Problem statement:
Find every line below where the string "XPathVerify" shows up, and copy those lines.

Source records:
◇ ◇ ◇ ◇ ◇ ◇ ◇
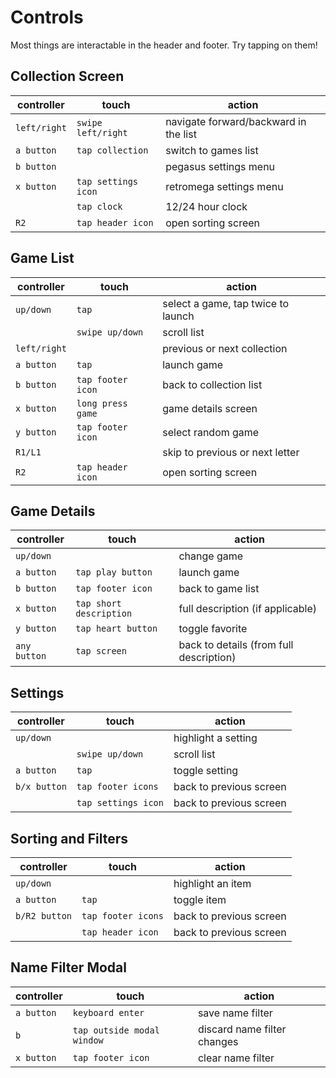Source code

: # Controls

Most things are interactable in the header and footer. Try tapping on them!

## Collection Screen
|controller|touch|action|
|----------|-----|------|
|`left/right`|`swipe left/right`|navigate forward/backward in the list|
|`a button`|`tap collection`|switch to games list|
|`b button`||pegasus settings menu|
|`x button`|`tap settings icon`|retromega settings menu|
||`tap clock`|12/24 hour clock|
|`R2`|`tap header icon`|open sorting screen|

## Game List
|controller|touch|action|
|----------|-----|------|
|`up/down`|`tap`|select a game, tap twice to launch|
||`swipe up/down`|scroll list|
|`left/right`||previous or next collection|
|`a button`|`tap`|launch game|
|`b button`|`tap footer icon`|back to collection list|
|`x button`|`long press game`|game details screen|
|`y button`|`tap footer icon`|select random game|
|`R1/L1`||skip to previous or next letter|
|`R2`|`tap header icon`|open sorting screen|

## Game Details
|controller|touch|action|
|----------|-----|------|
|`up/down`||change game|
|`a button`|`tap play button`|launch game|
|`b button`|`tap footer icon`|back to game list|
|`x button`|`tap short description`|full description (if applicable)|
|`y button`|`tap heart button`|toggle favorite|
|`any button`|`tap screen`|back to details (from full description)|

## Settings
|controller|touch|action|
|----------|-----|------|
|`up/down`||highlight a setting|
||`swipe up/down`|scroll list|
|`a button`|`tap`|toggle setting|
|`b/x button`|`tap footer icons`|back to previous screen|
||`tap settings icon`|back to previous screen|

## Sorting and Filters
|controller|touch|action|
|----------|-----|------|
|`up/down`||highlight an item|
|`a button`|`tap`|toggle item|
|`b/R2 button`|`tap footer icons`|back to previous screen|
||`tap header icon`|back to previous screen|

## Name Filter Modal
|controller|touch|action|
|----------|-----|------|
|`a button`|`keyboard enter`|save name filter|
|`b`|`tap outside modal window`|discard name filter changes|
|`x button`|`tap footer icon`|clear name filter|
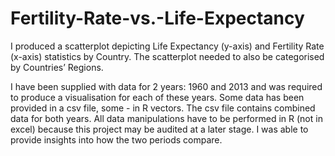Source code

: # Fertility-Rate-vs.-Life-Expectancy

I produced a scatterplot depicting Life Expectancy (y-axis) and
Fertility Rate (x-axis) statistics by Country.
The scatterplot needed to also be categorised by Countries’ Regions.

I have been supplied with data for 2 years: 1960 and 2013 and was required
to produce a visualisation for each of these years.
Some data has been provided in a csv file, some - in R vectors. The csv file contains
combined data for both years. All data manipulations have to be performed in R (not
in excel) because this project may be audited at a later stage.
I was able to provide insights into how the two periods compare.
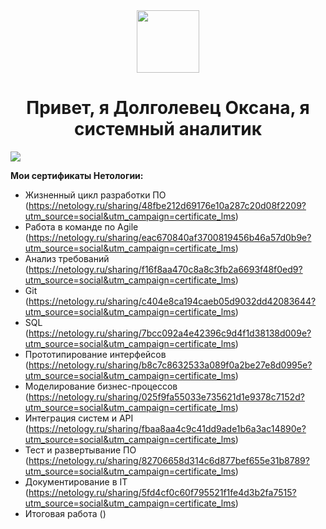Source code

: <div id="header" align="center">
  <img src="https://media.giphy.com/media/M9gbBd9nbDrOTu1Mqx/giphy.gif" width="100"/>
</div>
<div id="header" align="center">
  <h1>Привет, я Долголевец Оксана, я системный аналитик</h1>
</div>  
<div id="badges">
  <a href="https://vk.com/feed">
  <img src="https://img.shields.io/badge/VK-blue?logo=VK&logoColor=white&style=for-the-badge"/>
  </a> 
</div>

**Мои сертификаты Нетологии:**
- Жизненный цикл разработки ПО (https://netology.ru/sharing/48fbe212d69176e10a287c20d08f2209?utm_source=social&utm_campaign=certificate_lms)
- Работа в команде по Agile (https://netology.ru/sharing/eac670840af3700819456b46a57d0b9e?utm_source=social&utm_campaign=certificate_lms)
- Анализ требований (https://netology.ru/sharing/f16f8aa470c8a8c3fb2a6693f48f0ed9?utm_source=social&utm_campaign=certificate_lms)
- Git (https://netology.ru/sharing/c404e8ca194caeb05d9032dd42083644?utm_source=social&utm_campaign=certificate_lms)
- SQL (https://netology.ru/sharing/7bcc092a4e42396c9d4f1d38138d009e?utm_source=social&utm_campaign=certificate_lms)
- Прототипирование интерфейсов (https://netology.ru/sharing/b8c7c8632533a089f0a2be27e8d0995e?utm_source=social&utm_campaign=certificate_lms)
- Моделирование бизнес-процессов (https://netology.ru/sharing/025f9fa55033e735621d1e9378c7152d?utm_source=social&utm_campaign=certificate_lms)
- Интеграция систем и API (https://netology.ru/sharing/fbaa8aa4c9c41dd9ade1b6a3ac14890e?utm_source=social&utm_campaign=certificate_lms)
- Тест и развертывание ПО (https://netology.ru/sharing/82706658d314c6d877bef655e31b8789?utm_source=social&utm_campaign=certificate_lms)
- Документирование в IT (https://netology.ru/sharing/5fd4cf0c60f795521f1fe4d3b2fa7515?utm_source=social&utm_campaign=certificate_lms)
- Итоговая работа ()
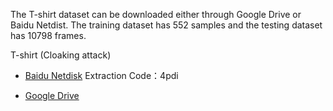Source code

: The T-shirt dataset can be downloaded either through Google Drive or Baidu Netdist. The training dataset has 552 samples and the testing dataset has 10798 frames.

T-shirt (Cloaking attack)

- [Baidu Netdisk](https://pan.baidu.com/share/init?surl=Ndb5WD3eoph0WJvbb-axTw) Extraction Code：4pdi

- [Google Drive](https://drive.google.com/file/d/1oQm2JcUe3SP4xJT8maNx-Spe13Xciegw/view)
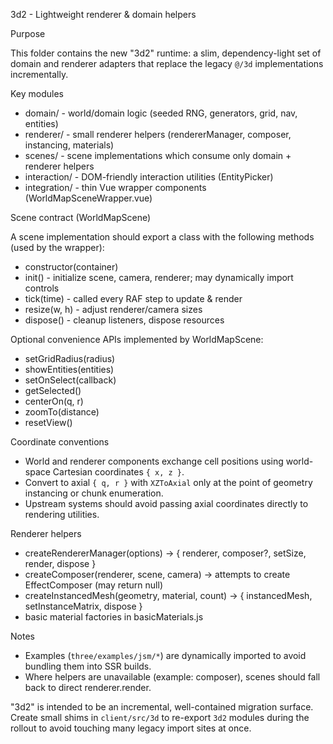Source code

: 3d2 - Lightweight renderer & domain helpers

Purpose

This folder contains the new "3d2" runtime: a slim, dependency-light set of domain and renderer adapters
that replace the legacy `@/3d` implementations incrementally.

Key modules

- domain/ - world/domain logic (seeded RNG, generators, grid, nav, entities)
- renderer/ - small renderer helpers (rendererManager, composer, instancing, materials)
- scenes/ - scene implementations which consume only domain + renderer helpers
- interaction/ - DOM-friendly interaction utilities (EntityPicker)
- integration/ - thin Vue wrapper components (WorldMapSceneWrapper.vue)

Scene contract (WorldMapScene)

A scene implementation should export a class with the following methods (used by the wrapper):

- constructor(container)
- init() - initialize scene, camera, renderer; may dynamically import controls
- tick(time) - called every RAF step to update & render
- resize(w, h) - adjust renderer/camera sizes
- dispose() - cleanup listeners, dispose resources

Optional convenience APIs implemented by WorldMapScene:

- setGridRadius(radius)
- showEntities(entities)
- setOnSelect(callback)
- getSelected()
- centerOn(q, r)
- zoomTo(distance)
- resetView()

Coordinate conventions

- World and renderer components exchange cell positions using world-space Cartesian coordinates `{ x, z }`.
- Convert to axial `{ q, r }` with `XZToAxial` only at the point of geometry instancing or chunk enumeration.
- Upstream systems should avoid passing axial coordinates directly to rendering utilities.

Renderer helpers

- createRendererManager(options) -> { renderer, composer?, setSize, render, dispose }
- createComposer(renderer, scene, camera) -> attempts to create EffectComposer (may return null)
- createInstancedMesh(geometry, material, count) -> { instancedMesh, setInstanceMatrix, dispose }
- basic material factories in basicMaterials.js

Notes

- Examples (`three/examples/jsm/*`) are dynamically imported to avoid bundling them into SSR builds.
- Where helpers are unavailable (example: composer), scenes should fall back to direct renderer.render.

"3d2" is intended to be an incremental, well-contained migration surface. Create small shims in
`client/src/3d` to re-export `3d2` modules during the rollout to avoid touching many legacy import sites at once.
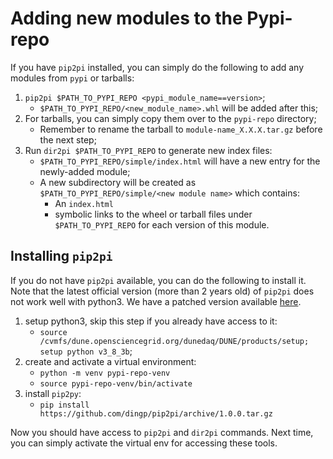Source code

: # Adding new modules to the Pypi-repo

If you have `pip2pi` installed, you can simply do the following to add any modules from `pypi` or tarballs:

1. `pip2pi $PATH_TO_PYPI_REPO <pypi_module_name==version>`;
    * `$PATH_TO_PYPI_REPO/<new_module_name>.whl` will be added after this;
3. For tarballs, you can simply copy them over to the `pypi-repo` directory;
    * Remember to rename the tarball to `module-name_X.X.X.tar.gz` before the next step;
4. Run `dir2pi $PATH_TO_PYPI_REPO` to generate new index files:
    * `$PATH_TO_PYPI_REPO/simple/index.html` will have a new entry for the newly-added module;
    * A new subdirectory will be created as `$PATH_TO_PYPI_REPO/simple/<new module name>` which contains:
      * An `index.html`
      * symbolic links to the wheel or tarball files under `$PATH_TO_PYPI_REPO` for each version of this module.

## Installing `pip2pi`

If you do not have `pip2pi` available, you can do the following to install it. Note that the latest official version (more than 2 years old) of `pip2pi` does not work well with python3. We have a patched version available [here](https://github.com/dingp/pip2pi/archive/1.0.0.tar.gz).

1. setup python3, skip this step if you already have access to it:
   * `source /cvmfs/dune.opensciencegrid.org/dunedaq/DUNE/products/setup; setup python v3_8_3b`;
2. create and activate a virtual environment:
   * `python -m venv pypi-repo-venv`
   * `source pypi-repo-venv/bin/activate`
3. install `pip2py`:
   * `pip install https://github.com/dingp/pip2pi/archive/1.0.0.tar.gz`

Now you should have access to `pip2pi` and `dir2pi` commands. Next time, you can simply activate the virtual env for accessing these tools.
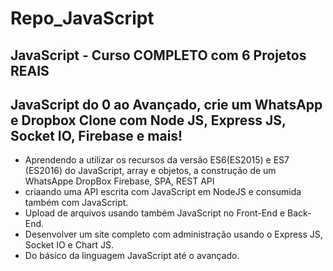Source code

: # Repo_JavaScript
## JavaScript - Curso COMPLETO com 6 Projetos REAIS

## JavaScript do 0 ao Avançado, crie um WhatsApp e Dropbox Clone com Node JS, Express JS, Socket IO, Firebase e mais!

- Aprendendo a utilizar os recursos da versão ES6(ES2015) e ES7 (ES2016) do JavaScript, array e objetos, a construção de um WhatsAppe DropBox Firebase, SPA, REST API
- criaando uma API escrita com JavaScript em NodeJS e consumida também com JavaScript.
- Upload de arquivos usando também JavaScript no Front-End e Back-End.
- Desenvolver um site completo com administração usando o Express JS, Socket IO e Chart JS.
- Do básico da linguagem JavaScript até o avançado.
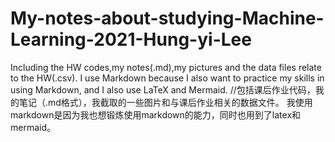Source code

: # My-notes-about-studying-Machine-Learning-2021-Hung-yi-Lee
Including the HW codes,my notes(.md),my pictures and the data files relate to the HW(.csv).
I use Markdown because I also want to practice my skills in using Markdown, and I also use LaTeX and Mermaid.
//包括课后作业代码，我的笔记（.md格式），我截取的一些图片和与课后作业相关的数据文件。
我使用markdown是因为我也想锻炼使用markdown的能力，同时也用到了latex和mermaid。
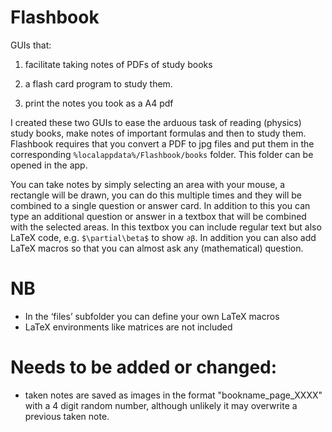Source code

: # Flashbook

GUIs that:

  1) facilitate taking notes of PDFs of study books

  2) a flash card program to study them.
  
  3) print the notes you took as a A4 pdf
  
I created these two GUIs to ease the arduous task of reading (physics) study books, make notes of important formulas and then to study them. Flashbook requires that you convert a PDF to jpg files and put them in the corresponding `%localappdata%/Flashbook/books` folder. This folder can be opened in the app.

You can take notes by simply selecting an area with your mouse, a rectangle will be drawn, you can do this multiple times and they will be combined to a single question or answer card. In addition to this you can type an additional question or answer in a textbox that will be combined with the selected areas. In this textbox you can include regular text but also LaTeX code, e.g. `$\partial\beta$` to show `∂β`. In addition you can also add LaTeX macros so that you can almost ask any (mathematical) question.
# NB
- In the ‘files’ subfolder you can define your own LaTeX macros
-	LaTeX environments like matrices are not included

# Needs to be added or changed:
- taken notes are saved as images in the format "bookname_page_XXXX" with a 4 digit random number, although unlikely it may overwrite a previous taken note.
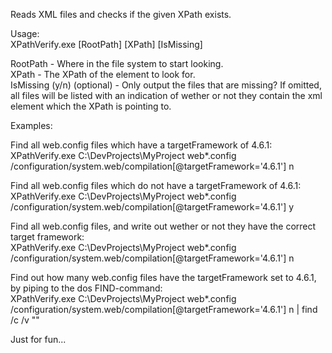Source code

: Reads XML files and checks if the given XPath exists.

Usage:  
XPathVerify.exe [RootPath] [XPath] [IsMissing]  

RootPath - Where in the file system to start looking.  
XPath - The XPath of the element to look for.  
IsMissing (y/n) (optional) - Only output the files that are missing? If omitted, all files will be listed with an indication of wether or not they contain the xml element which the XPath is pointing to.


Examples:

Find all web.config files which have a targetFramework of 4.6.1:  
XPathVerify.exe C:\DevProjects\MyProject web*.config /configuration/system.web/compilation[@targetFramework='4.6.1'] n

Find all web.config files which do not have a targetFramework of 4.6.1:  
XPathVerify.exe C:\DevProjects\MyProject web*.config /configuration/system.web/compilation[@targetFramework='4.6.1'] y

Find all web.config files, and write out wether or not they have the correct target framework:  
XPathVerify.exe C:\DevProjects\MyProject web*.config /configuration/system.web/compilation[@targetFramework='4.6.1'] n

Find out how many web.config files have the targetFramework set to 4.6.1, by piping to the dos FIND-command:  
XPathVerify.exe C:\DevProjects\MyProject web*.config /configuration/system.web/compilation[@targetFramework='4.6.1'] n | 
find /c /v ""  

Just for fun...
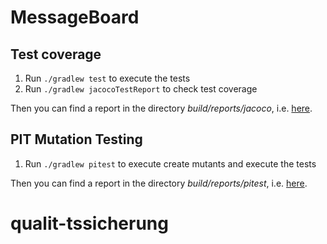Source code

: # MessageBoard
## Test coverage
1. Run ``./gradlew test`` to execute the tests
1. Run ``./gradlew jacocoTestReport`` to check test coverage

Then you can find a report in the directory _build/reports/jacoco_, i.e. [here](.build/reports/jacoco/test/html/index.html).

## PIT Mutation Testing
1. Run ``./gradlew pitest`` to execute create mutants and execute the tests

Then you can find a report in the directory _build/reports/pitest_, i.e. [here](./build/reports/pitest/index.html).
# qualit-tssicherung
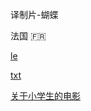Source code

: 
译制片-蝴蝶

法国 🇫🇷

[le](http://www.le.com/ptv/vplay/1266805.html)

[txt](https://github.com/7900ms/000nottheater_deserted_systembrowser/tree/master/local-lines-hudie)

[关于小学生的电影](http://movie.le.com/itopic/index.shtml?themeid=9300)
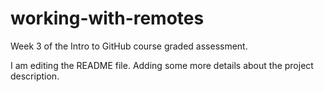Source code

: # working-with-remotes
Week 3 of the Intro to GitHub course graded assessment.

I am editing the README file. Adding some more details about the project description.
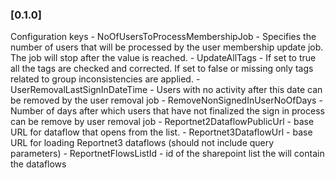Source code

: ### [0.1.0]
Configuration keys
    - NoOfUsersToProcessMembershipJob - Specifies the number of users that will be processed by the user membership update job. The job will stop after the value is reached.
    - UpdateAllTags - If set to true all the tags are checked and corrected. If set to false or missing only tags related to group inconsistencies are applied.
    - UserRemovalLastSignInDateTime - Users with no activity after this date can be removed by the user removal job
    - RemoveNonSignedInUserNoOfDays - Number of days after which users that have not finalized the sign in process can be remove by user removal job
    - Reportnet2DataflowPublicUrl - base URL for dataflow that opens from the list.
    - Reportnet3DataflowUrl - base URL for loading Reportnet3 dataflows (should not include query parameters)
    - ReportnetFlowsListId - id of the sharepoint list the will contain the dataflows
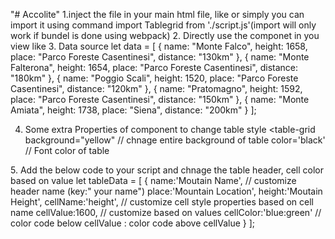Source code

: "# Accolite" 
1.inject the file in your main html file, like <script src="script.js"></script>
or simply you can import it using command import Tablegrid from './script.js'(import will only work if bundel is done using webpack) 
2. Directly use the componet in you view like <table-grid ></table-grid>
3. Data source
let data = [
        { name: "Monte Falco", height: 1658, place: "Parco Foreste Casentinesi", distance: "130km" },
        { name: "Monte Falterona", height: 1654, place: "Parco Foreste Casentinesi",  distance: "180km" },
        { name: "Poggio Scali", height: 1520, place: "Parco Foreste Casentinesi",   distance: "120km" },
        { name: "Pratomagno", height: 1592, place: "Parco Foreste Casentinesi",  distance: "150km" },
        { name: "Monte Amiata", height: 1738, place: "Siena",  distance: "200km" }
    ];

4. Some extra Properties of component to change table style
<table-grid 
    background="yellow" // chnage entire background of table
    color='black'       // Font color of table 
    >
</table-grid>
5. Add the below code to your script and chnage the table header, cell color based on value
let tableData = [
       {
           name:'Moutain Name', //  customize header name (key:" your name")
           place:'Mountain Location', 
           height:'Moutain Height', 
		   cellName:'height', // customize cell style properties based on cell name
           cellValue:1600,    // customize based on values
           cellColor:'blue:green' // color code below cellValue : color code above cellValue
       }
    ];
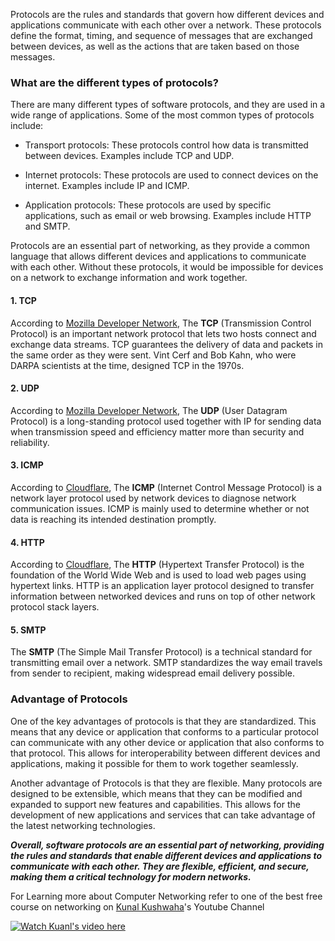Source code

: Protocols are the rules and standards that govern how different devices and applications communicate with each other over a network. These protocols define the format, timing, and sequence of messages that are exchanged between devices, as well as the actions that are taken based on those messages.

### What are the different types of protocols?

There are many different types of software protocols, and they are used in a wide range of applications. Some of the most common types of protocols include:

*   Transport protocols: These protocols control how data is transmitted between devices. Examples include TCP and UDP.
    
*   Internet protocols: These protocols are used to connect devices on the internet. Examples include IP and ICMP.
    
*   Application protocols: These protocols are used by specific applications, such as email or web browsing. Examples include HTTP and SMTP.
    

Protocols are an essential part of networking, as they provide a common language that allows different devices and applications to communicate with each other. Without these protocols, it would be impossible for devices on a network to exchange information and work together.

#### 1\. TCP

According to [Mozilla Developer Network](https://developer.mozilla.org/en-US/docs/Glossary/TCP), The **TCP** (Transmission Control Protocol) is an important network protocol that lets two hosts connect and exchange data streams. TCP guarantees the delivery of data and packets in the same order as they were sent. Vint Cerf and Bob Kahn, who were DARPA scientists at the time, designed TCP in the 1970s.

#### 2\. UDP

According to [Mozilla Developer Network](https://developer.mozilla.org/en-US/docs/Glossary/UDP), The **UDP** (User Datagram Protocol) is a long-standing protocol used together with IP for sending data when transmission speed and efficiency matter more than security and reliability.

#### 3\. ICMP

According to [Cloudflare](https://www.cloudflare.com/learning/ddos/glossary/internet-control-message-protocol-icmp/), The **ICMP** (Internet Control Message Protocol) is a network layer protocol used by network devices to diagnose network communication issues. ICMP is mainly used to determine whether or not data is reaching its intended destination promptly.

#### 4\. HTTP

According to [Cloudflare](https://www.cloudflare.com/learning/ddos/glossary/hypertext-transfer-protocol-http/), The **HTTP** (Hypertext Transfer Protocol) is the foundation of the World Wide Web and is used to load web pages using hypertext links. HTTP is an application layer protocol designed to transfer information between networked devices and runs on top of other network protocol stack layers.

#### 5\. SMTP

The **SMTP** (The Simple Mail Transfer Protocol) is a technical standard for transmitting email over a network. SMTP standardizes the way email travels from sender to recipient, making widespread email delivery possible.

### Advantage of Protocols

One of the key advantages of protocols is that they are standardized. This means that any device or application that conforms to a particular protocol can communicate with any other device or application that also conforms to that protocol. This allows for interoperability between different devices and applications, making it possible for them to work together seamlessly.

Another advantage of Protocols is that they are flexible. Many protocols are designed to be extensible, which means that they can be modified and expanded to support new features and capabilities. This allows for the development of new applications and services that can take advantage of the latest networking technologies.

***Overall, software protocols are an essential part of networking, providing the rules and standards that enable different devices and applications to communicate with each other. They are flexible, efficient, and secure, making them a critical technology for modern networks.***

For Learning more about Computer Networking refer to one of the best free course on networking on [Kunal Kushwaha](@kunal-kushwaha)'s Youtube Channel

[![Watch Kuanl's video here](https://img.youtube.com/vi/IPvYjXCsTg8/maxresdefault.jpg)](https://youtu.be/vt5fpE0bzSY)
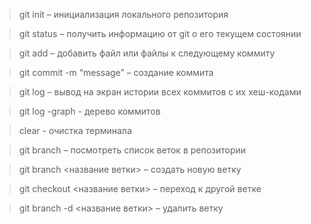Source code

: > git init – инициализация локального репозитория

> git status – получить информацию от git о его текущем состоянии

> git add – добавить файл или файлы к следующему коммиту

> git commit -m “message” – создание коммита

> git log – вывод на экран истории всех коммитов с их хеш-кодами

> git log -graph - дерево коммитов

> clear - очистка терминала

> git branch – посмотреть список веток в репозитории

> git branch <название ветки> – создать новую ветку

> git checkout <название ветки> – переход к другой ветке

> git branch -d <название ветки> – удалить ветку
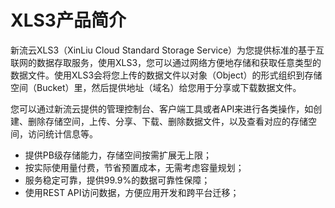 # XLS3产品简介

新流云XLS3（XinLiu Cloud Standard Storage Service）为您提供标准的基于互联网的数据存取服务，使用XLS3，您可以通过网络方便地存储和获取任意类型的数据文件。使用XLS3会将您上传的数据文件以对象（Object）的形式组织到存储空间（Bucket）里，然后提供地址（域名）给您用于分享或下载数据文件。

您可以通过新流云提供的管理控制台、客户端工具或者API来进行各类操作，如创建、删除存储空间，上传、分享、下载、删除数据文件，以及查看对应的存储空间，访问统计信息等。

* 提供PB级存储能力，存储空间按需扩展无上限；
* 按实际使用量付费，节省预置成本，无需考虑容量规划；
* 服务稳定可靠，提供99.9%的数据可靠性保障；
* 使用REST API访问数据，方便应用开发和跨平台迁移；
◇ ◇ ◇ ◇ ◇ ◇ ◇
Task solution:
XPathVerify.exe [RootPath] [XPath] [IsMissing]  
XPathVerify.exe C:\DevProjects\MyProject web*.config /configuration/system.web/compilation[@targetFramework='4.6.1'] n
XPathVerify.exe C:\DevProjects\MyProject web*.config /configuration/system.web/compilation[@targetFramework='4.6.1'] y
XPathVerify.exe C:\DevProjects\MyProject web*.config /configuration/system.web/compilation[@targetFramework='4.6.1'] n
XPathVerify.exe C:\DevProjects\MyProject web*.config /configuration/system.web/compilation[@targetFramework='4.6.1'] n | 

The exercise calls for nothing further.